On Conscience and Contraception

 On July of 1968, Pope Paul VI published one of the most controversial encyclicals that any pope has ever published:Humanae Vitae (On Human Life). In this encyclical the pope tried to bring to a close the question on contraception that for a long time had captivated the minds of many theologians and bishops. In the encyclical the pope states, "…The Church calling men back to the observance of the norms of the natural law, as interpreted by constant doctrine, teaches that each and every marriage act must remain open to the transmission of life" (HV, 12). Thus any action that separates these two components of any sexual activity is declared by the Church as morally wrong. With this statement the question of contraception was thought to be closed.

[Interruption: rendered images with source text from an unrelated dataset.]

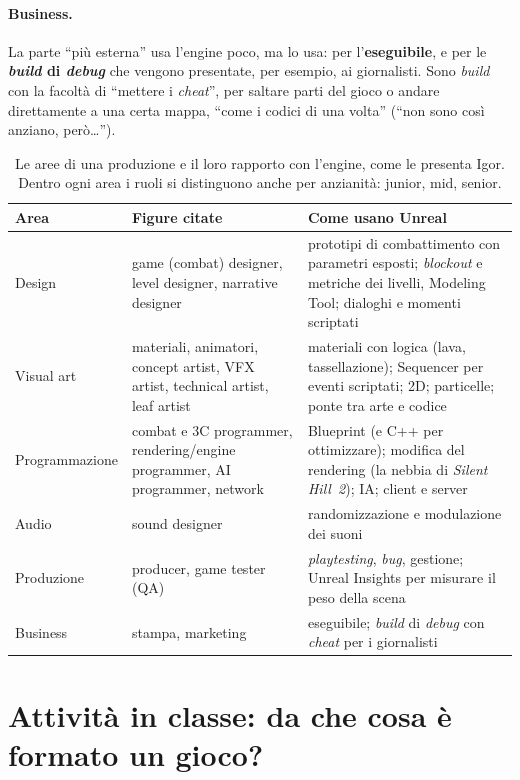 \paragraph{Business.} La parte ``più esterna'' usa l'engine poco, ma lo usa: per
l'\textbf{eseguibile}, e per le \textbf{\emph{build} di \emph{debug}} che vengono
presentate, per esempio, ai giornalisti. Sono \emph{build} con la facoltà di ``mettere i
\emph{cheat}'', per saltare parti del gioco o andare direttamente a una certa mappa,
``come i codici di una volta'' (``non sono così anziano, però\ldots'').

\begin{table}[htbp]
\centering
\small
\begin{tabular}{@{}p{2.3cm}p{4.2cm}p{6.6cm}@{}}
\toprule
\textbf{Area} & \textbf{Figure citate} & \textbf{Come usano Unreal} \\
\midrule
Design & game (combat) designer, level designer, narrative designer &
  prototipi di combattimento con parametri esposti; \emph{blockout} e metriche dei
  livelli, Modeling Tool; dialoghi e momenti scriptati \\
Visual art & materiali, animatori, concept artist, VFX artist, technical artist, leaf
  artist & materiali con logica (lava, tassellazione); Sequencer per eventi
  scriptati; 2D; particelle; ponte tra arte e codice \\
Programmazione & combat e 3C programmer, rendering/engine programmer, AI programmer,
  network & Blueprint (e C++ per ottimizzare); modifica del rendering (la nebbia di
  \emph{Silent Hill~2}); IA; client e server \\
Audio & sound designer & randomizzazione e modulazione dei suoni \\
Produzione & producer, game tester (QA) & \emph{playtesting}, \emph{bug},
  gestione; Unreal Insights per misurare il peso della scena \\
Business & stampa, marketing & eseguibile; \emph{build} di \emph{debug} con
  \emph{cheat} per i giornalisti \\
\bottomrule
\end{tabular}
\caption{Le aree di una produzione e il loro rapporto con l'engine, come le presenta
Igor. Dentro ogni area i ruoli si distinguono anche per anzianità: junior, mid,
senior.}
\label{ue1:tab:ruoli}
\end{table}

\section{Attività in classe: da che cosa è formato un gioco?}
\label{ue1:sec:elementi}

However, such wasn't the case. It is our experience now a day that the faithful has ignored such strong statement by the pope. Many theologians have expressed their disapproval by giving public statements on the matter. There have been a variety of opinions regarding the Magisterium's role regarding this teaching. Very few of opposing theologians have given credit to the pope's teaching on this issue. Many of them have argued that the pope's argument of natural law violates the traditional use of them.

 

What is interesting is that many who object to the teachings of Paul VI and succeeding popes do so from a concern to what they perceive as a lack of trust the official Magisterium gives to individuals’ consciences in moral choices matter of morals.

 

In this article, I will reflect on some of these arguments from “conscience” that some contemporary theologians use to approve the use of contraception. As we will further see, their arguments do not hold true because a good Christian conscience would strive to conform itself with the teachings of the Church. Those who argue in that use of contraceptives is justified as long as their motives arise from an examination of conscience find themselves at odd with Church teaching because their definition of conscience is incongruent with the Church’s very own definition of conscience.

 

One such theologian, for example, was Richard McBrien. He pointed out that many of the reactive objections from some Episcopal Conferences against Humanae Vitae emerged as a concern “on the primacy of conscience, the need to be understanding and forgiving, and the judgment that Catholics who sincerely cannot follow the encyclical's teaching are not thereby separated from the love of God through mortal sin” (1024).

 

I find it interesting that at the time the encyclical was published some bishops called for understanding and forgiveness towards those who cannot follow the teaching. Giving the primacy of conscience as a reason not to follow a teaching of the Church is like declaring that the Church's teaching can contradict the human conscience, even when the arguments forbidding contraception by the encyclical do not come from ecclesiastical authority, but from the natural law, which is what guides all people towards God.

 

For example, one can read the the immediate response given by the German Bishops at the time. They said that "Pastors must respect the responsible decisions of conscience made by the faithful."[i] Also, the Dutch bishops gave an explanation a little more elaborate when they declared that while all the faithful are called to respect the authority of the Church, there are "many factors which determine one's personal conscience regarding marriage rules, for examples mutual love, the relations in the family, and social circumstances."[ii] The Dutch bishops seem to point out that even though the teachings of the Church should be followed, the couples are more capable than the Church to make a good decision of conscience.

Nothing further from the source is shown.